The parvocellular system mediates a range of visual processes in the neocortex, particularly those that involve the perception of fine details. This kind of processing is critically involved in facial recognition, and perception of gaze direction and facial expression. Several areas of the neocortex whose main visual inputs are parvocellular, such as [the] inferotemporal cortex, are specialized for processing social information of this type. These kinds of complex visual cues must be processed and integrated to achieve what Brothers calls "the accurate perception of the dispositions and intentions of other individuals."3
Barton wants us to understand social cognition not as a higher cognitive function over and above basic sensory processing, but rather as a "large array of sensory-cognitive operations occuring in parallel"4. Okay. What are the implications of that idea?
Aporiai, thoughts along the way:
Hamblet's critique of Levinas' monadology still seems very wrong to me, though she obviously knows what she's talking about.
Husserlian phenomenology will probably never satisfactorily resolve the tension between the transcendental ego and the lifeworld.
Lyotard's coupling of the "image of the Other" with the addressivity of language struck me as insightful, but perhaps too abstract, too abbreviated. Is there a more primary orientation towards the Other? Can it be discovered through phenomenological reduction? Could we speak of an image to or from the Other? The imagination of the Other as a give and take of possibilities? Can that simply be a modality of intending? And why Other instead of others? (That's obvious, but is it so obvious in all primates?)
The notion of "cognitive templates" has been bugging me, particularly with regard to human evolution. For instance what would a face template accomplish that an orientation towards others would not? For the species, I mean. Obviously, if you look at adults, whose relations to others are highly structured, it's stupid to deny the use of something like cognitive templates--I'd rather say "apperceptive schemata," but the idea is about the same. But how do they emerge? Were they the direct product of a genetic mutations that glommed onto the hominid lineage? At what points? Or do they instead owe their genesis to the habitus? And if the answer is by and large both, then we really ought to clarify what we mean by "cognitive template" or "apperceptive schema" because we may be describing radically different phenomena by the same term. Barton's research doesn't settle the dispute, but it may moot certain points of contention. What can we say about social cognition that holds true for all primates? What if anything marks social cognition in Homo sapiens as unique?
If we imagine culture rather abstractly as a system of possibilities, or a bit more concretely as a matrix of cultivated dispositions and capabilities, then on what grounds do we limit its scope to Homo sapiens (or hominins, or Homininae)? Empirical evidence? It's not that cut and dry. And besides, we have to face the question of whether our thinking is circumscribed or distorted by biological facts of our being here.
Stated positively, what can we discover about ourselves by virtue of our being born into the Order Primates? Suborder Haplorhini, and so on? Philosophers are wont to discuss life quite apart from the discoveries of the life sciences. Is this simply a question of method? Do we have any call to imagine that different methods might lead to similar insights? What would that say about how we know things? Ho de anexetastos bios ou biôtos anthrôpôi: Could Socrates have meant that it is only his elenctic method of inquiry that makes life livable for a human being? I rather suspect he was presenting a more general defense of free inquiry. But I have my doubts. Are the ideas of modern evolutionary science or indeed any rigorous discipline so embedded in a history of methodical applications and elaborations that they cannot be freely shared? How can we tolerate ideas being placed beyond scrutiny by virtue of their belonging to highly specialized traditions of inquiry? Does our knowledge of social cognition in primates suggest one kind of answer?

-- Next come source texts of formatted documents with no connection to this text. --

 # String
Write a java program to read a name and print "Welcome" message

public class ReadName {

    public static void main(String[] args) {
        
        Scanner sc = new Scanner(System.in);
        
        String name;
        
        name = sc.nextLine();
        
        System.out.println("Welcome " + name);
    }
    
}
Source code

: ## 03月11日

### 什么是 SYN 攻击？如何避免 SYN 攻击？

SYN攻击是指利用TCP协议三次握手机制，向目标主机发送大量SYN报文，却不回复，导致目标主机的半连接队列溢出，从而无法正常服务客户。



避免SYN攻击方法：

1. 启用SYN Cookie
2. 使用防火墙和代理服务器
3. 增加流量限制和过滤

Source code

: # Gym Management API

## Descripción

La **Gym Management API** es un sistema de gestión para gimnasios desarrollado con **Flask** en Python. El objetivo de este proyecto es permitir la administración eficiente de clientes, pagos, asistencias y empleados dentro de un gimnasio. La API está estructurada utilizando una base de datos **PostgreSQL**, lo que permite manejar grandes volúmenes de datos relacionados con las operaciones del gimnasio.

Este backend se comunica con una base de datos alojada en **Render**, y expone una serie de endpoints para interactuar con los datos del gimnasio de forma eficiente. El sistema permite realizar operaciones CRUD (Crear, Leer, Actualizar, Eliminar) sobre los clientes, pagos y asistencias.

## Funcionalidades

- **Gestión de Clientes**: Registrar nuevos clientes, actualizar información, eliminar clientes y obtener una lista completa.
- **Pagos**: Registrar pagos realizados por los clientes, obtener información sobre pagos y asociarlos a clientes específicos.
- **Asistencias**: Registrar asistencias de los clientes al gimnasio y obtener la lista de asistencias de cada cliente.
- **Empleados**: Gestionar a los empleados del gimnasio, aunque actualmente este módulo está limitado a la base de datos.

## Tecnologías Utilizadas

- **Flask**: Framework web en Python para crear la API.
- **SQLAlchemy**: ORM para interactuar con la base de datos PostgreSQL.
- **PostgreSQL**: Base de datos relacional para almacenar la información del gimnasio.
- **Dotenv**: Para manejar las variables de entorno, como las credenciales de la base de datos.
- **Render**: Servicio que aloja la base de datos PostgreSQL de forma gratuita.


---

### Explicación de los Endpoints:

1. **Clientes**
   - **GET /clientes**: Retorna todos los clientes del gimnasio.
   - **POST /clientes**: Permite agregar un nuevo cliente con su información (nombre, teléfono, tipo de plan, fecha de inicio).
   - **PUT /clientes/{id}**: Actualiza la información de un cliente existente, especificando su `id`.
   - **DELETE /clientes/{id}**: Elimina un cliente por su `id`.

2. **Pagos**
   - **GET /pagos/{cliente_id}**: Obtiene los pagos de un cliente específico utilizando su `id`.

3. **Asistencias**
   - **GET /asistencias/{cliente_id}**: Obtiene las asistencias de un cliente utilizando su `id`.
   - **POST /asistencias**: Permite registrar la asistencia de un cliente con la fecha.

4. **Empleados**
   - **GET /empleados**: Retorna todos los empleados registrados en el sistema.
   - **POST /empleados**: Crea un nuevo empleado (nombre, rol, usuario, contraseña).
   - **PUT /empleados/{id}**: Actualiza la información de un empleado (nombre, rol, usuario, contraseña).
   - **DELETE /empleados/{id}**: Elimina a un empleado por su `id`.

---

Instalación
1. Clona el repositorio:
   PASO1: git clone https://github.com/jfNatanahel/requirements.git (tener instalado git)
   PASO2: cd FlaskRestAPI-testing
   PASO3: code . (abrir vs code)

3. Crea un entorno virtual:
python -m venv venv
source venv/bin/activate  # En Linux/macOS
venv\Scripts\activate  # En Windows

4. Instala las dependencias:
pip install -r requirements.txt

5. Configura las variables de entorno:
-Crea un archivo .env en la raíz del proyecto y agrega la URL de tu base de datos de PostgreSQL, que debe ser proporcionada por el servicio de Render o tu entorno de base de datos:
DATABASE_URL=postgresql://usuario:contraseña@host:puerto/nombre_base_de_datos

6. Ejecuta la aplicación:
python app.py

Do chimpanzees play peekaboo? With their infants? The bonobo ethology is unclear to me. Which primates play peekaboo?
If we think of an idea as an object, we can say that once we come upon an idea and grasp it, we can think it again. But the idea we come back to is never exactly the same as the idea we initially grasped. Does a monkey think, I'm eating the same fruit over and over and over....? How about a gorilla? How is it that most of us get over it, thinking about food instead of eating it?
Are you looking at me?
Lewontin's Triple Helix just arrived. Later.
1 Robert Barton, "The Evolutionary Ecology of the Primate Brain," IN Phyllis C. Lee, Comparative Primate Socioecology, Cambridge: Cambridge University Press, 1999, p. 183.
2 For more on the neurology of vision see the work of Peter Lennie.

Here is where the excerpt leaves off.